Given the inequality:

\begin{align*} \frac{1}{x+2} > &\,2x+3 \end{align*}

Rearrange the inequality to bring all terms to one side:

\begin{align*} \frac{1}{x+2} - (2x+3) > &\,0\\[4mm] \frac{1 - (2x+3)(x+2)}{x+2} > &\,0\\[4mm] \frac{1 - (2x^2 + 7x + 6)}{x+2} > &\,0\\[4mm] \frac{-2x^2 - 7x - 5}{x+2} > &\,0 \end{align*}

Multiply the inequality by $-1$ , which reverses the inequality sign:

\begin{align*} \frac{2x^2 + 7x + 5}{x+2} < &\,0\\[4mm] \frac{(2x+5)(x+1)}{x+2} < &\,0 \end{align*}

The critical values are $x = -2$ , $x = -\frac{5}{2}$ , and $x = -1$ . Arranging these in order, we have $-\frac{5}{2}$ , $-2$ , and $-1$ .

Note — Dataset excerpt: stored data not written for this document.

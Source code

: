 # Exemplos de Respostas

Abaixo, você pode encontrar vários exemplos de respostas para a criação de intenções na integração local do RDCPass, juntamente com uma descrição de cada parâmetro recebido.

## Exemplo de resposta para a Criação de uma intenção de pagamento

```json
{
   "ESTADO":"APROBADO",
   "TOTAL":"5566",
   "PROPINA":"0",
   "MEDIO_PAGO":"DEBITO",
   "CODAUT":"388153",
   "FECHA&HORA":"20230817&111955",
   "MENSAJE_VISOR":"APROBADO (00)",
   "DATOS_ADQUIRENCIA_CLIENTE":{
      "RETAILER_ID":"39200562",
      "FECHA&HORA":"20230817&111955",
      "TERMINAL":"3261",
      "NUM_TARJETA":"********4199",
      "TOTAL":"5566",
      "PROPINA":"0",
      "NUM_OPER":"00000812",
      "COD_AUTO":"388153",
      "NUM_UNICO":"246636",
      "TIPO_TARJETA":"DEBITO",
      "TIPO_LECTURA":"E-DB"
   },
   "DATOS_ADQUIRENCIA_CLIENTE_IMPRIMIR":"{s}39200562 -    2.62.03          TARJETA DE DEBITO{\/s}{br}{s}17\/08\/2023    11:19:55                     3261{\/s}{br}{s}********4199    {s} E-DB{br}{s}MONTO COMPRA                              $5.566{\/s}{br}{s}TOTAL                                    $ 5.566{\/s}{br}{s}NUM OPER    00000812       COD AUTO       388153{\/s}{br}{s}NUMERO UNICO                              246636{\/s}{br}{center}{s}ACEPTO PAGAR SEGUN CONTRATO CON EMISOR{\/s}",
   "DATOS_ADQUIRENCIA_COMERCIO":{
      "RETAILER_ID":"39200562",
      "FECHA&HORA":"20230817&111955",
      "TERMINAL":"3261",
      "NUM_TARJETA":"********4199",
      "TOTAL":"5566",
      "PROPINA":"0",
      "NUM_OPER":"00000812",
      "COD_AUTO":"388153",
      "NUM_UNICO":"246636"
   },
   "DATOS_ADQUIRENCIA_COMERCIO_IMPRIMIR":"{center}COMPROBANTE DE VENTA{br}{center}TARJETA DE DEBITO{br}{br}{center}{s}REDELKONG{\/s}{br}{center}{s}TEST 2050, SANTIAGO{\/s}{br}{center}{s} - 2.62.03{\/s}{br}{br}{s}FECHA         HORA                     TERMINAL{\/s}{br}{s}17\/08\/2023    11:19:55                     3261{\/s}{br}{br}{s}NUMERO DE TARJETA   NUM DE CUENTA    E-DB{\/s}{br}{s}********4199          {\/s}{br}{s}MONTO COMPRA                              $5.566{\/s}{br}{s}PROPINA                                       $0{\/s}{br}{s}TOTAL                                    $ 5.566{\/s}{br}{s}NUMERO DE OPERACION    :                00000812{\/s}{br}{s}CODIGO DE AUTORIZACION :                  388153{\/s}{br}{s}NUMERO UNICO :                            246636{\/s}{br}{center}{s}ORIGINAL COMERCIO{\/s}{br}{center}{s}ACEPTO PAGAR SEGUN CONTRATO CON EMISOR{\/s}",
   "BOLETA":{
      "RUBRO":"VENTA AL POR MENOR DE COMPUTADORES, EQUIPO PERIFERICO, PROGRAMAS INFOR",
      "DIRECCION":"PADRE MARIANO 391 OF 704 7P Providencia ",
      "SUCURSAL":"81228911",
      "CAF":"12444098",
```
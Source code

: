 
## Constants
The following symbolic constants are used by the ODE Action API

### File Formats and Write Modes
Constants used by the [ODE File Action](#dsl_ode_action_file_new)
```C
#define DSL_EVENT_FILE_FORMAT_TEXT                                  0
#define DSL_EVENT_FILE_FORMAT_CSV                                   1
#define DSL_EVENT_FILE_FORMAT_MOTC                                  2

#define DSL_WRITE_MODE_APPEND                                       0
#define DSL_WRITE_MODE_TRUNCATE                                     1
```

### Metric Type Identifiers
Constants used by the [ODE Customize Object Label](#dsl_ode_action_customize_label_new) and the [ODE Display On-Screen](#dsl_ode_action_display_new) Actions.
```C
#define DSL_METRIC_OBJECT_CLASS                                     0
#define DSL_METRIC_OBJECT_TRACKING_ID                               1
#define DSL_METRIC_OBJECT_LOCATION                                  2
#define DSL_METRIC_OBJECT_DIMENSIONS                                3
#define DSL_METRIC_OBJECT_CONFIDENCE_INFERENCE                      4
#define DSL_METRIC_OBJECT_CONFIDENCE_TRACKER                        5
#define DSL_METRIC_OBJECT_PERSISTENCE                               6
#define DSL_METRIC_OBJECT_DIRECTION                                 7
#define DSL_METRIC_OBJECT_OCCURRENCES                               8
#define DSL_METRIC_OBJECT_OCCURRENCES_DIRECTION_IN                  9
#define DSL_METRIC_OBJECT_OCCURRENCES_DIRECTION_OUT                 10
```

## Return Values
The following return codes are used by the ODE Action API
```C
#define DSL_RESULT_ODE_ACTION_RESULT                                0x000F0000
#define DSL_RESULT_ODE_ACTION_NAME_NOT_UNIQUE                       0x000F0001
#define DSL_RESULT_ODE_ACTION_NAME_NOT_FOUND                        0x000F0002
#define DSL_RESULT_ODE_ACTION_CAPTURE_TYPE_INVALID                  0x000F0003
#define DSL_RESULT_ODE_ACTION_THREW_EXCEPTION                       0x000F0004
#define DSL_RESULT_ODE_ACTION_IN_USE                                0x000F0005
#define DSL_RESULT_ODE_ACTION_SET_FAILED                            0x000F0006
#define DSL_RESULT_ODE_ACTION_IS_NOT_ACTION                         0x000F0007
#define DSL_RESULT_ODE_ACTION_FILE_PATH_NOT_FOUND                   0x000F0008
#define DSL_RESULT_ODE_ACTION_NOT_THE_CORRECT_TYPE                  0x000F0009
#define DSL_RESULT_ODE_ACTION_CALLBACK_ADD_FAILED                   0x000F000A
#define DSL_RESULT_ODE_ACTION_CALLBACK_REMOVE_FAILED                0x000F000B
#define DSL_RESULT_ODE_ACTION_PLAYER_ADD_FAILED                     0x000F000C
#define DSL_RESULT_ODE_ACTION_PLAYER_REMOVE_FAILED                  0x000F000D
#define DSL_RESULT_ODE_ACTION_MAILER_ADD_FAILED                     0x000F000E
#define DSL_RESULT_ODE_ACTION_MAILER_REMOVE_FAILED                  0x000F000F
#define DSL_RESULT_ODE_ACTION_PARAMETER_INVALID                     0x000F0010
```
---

We test the sign of $\frac{(2x+5)(x+1)}{x+2}$ in the intervals defined by the critical values:

For $x < -\frac{5}{2}$ , the expression is $\frac{(-)(-)}{(-)}$ , which is negative.
For $-\frac{5}{2} < x < -2$ , the expression is $\frac{(+)(-)}{(-)}$ , which is positive.
For $-2 < x < -1$ , the expression is $\frac{(+)(-)}{(+)}$ , which is negative.
For $x > -1$ , the expression is $\frac{(+)(+)}{(+)}$ , which is positive.

We need the expression to be strictly less than zero. Thus, the correct range of values is:

\begin{align*} x < -\frac{5}{2} \quad \text{or} \quad -2 < x < -1 \end{align*}